• Exercise goal:
Count the lines in the entries below that include the word "request". Give nothing but the number.

• Data extract:
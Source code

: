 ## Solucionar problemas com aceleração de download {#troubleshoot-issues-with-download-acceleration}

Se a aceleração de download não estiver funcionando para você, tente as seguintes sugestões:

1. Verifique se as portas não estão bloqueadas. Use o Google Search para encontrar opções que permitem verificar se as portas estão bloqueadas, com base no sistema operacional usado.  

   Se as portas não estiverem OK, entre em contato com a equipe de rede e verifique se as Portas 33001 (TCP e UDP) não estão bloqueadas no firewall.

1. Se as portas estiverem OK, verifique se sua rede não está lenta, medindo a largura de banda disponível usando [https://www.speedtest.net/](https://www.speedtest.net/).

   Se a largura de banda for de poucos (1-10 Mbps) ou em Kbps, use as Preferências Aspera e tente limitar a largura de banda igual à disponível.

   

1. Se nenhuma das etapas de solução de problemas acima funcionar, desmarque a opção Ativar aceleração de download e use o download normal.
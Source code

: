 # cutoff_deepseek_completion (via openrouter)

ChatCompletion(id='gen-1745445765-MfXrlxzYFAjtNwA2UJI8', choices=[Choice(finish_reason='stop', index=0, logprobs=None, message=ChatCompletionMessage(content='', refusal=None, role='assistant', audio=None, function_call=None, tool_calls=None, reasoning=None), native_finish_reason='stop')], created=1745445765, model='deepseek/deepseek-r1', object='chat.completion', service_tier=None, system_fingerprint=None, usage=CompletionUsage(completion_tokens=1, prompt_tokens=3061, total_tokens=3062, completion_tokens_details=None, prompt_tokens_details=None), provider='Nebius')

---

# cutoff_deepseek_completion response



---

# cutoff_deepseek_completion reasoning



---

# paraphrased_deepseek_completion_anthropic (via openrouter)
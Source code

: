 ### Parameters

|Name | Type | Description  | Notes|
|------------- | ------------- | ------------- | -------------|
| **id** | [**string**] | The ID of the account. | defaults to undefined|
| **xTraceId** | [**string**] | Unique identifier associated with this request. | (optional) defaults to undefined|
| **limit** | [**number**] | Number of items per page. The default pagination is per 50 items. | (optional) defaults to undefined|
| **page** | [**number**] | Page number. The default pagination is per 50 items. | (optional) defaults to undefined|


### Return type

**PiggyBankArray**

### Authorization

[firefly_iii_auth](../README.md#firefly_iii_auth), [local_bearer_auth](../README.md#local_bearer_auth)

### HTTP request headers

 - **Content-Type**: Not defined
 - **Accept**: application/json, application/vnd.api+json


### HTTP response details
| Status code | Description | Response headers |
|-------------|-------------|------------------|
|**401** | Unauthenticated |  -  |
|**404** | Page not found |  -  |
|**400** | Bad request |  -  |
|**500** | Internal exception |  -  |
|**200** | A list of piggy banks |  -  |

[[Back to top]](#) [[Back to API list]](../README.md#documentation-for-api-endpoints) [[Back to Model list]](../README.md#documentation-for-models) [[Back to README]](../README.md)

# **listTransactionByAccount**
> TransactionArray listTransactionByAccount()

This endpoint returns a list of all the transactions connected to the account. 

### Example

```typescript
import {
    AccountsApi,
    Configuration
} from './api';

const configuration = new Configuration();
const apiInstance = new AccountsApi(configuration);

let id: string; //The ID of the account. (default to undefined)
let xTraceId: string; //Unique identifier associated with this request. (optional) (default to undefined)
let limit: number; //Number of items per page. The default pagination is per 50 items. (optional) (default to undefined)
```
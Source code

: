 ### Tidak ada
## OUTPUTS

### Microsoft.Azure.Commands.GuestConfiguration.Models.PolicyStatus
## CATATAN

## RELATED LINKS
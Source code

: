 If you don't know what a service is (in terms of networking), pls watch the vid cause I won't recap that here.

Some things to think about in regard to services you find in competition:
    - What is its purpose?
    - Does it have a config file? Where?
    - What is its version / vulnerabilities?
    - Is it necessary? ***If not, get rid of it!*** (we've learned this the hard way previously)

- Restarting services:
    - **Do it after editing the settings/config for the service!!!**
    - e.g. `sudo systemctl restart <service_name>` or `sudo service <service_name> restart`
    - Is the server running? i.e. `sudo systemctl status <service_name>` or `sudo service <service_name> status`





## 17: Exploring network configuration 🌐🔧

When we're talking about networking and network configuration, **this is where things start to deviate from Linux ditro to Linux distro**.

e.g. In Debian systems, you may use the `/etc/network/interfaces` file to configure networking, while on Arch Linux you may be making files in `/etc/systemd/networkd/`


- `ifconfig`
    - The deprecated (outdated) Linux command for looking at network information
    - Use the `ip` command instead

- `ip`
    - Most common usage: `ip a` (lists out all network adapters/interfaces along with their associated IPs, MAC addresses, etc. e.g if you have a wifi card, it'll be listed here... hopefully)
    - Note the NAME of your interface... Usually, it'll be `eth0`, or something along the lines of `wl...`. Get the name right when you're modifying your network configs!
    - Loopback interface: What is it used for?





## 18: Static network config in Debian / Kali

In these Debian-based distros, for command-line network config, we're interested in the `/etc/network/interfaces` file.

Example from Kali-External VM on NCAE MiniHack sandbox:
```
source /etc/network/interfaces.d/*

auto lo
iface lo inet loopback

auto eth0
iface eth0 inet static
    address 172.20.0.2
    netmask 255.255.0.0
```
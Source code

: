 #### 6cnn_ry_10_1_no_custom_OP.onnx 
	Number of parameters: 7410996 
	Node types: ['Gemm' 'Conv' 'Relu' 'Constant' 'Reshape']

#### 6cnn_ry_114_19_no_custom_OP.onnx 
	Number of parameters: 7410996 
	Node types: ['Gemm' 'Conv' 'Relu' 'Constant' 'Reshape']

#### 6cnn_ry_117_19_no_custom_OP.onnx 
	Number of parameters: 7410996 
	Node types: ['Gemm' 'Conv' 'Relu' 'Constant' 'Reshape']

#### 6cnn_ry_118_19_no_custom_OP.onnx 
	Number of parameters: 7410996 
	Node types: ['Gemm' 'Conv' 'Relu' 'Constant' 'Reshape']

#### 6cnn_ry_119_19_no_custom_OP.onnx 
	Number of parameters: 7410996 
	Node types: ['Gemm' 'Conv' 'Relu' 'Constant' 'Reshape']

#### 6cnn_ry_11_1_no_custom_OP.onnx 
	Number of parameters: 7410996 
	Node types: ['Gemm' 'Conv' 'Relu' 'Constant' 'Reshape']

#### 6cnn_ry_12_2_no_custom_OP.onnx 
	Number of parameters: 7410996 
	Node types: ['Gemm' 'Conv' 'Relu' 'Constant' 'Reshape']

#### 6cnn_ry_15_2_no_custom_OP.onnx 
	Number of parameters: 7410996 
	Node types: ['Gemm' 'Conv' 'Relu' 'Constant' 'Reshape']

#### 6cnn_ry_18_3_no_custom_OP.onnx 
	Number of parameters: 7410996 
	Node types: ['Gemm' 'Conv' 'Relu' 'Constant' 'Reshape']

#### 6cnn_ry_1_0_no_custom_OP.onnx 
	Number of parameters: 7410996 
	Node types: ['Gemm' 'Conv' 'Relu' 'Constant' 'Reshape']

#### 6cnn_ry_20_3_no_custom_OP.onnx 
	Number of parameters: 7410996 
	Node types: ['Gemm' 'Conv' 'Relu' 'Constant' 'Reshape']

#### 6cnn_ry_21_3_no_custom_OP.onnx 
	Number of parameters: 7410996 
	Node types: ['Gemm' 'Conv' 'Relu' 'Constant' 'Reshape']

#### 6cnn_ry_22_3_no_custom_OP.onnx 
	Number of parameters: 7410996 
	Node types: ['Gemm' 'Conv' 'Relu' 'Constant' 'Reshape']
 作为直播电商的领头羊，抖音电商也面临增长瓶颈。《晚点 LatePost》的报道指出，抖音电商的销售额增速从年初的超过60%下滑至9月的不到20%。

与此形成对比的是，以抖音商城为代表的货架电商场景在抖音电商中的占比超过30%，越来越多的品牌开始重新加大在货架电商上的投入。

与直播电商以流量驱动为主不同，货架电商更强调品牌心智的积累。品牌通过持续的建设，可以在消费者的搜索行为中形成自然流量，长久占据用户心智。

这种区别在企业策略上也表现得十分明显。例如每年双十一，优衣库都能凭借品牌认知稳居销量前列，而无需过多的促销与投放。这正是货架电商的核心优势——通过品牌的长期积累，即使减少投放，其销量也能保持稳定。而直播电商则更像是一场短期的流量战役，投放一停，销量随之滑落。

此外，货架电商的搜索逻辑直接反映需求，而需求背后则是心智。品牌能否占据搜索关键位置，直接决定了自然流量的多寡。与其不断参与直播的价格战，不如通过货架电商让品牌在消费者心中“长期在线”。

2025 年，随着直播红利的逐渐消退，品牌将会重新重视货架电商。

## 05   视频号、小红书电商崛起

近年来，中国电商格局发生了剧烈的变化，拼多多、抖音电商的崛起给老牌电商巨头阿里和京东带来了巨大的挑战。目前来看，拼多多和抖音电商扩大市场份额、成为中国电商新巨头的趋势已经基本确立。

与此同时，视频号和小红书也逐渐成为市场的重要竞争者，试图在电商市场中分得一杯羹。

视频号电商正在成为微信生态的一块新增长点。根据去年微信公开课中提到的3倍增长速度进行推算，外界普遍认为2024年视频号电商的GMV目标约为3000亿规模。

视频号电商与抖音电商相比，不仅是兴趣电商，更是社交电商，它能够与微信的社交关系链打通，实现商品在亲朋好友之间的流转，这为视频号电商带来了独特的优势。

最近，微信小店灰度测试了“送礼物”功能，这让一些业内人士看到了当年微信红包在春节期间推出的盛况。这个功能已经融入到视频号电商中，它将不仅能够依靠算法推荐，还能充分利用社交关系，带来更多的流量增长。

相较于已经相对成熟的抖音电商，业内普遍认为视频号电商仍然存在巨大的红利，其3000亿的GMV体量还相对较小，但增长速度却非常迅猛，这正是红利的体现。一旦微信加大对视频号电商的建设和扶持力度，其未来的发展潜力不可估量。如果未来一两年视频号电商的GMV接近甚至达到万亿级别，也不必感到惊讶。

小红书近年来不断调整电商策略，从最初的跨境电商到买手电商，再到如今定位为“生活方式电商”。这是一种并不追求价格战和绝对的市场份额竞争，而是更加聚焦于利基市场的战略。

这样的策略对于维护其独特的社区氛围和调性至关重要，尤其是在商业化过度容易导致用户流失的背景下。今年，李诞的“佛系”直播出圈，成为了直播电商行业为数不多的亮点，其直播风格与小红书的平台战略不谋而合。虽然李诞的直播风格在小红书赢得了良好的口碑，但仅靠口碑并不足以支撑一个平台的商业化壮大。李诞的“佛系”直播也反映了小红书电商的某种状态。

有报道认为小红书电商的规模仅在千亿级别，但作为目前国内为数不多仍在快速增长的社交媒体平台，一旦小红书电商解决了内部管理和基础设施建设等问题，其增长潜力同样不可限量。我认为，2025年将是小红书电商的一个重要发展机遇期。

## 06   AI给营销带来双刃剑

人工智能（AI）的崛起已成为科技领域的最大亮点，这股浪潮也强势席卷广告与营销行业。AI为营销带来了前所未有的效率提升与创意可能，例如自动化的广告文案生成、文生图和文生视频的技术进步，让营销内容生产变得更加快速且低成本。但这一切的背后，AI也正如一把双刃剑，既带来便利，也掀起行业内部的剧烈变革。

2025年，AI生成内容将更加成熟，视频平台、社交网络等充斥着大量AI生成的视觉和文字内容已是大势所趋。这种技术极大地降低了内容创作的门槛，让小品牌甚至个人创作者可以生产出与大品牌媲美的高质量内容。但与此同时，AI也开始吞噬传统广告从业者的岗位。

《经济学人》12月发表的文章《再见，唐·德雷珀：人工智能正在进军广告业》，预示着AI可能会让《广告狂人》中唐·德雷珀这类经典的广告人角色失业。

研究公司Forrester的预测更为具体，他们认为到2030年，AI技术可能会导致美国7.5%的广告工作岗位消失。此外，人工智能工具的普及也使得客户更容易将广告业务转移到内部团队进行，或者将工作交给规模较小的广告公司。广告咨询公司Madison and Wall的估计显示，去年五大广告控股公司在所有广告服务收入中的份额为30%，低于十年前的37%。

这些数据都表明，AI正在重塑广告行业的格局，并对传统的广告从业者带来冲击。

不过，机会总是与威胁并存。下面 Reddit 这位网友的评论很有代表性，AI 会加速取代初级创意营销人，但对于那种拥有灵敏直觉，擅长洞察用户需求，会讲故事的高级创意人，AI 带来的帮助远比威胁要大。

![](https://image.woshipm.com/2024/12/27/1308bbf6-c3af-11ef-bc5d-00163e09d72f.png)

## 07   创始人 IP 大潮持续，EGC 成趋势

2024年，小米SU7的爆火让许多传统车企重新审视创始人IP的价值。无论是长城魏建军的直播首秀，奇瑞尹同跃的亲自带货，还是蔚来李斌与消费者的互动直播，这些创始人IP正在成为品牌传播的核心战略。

• Result of this exercise:
4